The data are to be restated in full, exactly as presented.

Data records
BEGIN

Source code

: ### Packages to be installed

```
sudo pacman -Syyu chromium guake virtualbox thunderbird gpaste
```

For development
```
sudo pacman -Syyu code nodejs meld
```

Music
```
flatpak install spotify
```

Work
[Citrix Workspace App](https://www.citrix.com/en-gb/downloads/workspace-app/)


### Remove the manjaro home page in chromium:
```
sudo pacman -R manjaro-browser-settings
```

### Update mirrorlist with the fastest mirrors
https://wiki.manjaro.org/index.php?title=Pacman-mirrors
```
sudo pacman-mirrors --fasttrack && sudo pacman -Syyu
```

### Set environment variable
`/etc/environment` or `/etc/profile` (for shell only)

END

Output:
Source code

: ### Packages to be installed

```
sudo pacman -Syyu chromium guake virtualbox thunderbird gpaste
```

For development
```
sudo pacman -Syyu code nodejs meld
```

Music
```
flatpak install spotify
```

Work
[Citrix Workspace App](https://www.citrix.com/en-gb/downloads/workspace-app/)


### Remove the manjaro home page in chromium:
```
sudo pacman -R manjaro-browser-settings
```

### Update mirrorlist with the fastest mirrors
https://wiki.manjaro.org/index.php?title=Pacman-mirrors
```
sudo pacman-mirrors --fasttrack && sudo pacman -Syyu
```

### Set environment variable
`/etc/environment` or `/etc/profile` (for shell only)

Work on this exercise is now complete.